__What you should do__
Copy out, from the entries below, each line holding the string "subsection".

*** Data for the task ***

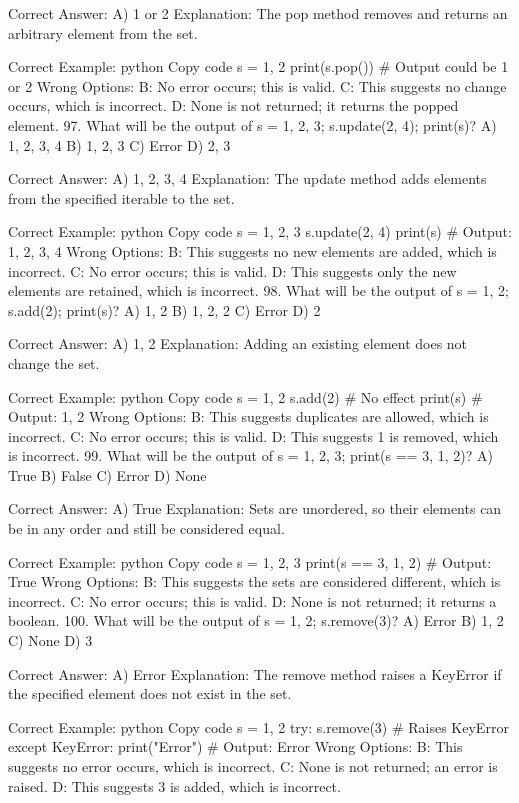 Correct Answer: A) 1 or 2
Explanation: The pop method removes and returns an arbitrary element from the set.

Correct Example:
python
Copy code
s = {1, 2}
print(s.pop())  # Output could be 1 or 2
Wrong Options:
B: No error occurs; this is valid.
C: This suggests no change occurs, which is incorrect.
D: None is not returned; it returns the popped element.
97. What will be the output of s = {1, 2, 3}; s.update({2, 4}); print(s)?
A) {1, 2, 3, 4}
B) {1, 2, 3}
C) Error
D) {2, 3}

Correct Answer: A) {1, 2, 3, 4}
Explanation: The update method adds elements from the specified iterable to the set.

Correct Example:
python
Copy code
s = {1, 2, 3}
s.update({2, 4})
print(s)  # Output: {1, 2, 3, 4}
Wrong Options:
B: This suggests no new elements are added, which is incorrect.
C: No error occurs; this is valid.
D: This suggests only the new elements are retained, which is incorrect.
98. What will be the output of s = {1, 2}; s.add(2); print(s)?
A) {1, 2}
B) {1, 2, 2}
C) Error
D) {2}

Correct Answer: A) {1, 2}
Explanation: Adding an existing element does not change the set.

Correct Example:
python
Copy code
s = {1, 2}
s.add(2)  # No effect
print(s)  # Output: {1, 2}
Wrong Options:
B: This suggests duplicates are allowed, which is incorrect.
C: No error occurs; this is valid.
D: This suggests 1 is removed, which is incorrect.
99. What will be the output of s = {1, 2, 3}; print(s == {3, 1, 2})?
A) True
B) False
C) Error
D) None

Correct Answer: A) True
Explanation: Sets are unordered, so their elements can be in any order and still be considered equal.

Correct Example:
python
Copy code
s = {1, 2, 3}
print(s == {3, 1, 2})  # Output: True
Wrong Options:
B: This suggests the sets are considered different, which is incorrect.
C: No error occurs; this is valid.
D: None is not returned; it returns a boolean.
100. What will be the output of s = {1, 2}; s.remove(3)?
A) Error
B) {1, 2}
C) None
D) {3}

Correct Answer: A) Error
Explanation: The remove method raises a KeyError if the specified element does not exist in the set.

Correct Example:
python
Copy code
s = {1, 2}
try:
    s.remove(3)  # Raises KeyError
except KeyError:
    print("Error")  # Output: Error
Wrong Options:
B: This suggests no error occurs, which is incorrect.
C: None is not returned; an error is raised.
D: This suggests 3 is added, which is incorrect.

*** End of Data for the task ***
*** Data for the task ***

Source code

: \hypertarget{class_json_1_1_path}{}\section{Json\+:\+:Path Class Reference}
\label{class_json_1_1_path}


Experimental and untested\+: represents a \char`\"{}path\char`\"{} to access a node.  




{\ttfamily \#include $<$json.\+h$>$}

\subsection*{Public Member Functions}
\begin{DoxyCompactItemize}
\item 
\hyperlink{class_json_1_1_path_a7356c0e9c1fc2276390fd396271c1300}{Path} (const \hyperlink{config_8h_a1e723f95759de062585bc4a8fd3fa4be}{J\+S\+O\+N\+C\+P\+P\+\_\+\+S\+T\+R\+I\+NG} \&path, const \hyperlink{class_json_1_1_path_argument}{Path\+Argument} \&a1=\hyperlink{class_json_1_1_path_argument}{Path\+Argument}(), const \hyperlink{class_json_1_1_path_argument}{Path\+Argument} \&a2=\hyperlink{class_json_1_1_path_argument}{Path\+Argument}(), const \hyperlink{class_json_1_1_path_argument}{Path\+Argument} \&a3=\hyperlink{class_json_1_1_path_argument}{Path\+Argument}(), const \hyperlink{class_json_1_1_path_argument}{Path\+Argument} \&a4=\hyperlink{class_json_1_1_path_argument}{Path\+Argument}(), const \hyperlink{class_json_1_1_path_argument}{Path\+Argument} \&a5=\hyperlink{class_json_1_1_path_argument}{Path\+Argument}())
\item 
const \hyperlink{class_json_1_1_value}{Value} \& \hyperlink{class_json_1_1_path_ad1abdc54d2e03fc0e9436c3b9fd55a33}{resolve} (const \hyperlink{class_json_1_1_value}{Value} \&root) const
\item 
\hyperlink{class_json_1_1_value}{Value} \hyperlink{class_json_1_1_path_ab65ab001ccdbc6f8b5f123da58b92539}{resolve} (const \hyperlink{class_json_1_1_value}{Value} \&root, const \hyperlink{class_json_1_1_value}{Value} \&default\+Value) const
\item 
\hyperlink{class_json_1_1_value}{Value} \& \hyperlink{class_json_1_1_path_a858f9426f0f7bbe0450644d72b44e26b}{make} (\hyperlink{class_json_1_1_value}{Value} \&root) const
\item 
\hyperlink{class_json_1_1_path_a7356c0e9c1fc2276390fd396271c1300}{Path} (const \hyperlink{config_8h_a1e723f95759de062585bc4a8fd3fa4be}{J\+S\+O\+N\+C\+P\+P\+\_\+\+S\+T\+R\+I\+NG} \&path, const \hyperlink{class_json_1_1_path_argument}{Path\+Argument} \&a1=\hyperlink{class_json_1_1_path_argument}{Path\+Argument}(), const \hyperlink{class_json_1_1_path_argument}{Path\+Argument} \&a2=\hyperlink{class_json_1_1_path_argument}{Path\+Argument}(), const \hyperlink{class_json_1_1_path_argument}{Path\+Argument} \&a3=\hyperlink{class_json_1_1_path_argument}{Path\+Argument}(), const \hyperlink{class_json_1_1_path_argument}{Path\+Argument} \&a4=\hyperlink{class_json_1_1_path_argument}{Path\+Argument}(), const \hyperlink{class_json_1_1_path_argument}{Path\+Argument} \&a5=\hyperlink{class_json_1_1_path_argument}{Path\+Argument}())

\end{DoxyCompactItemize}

*** End of Data for the task ***
*** Data for the task ***

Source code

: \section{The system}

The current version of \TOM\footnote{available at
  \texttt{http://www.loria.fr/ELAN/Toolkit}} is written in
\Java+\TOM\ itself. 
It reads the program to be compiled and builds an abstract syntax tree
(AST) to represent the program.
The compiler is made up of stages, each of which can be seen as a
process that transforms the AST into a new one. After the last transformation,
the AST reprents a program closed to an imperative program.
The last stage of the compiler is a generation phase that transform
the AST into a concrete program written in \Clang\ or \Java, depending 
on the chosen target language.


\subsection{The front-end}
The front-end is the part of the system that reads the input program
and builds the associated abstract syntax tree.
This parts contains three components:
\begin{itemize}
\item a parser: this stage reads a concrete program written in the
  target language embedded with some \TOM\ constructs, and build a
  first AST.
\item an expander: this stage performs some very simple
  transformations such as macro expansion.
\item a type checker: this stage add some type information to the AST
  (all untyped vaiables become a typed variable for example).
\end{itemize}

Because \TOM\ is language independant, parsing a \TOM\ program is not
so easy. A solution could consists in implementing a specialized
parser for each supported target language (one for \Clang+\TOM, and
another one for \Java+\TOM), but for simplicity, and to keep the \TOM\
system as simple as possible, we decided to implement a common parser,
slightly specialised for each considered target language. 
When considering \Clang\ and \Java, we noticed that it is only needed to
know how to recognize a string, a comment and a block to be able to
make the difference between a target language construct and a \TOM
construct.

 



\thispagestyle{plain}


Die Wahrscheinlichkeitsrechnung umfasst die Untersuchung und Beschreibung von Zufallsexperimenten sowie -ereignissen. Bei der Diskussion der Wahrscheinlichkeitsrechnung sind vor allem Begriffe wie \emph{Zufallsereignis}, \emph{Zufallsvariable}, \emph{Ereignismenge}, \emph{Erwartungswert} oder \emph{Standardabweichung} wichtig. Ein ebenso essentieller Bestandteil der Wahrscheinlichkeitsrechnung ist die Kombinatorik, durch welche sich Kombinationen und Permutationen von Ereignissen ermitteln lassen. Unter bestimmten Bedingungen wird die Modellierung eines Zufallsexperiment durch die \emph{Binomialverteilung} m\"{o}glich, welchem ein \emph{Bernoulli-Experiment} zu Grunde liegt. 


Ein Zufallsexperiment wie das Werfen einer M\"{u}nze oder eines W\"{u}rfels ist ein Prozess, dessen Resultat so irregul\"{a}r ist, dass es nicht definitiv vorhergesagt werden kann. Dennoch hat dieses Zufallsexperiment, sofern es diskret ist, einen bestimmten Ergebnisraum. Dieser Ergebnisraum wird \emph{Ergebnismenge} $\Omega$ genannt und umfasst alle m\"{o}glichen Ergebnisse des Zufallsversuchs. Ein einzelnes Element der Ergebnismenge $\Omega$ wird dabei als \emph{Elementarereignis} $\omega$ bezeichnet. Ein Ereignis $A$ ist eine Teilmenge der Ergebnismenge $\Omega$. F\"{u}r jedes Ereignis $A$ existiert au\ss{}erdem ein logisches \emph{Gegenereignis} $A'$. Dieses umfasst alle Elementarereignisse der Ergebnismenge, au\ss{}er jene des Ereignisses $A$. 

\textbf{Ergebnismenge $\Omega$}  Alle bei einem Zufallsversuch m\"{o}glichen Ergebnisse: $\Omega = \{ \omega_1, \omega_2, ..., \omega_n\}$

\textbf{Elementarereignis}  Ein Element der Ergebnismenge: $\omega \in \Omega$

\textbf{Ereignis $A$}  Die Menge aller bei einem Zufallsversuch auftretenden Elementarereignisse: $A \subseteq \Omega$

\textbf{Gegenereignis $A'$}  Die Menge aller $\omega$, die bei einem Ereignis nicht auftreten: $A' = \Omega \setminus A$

*** End of Data for the task ***

__Response to this task__
\subsection*{Public Member Functions}
\subsection{The front-end}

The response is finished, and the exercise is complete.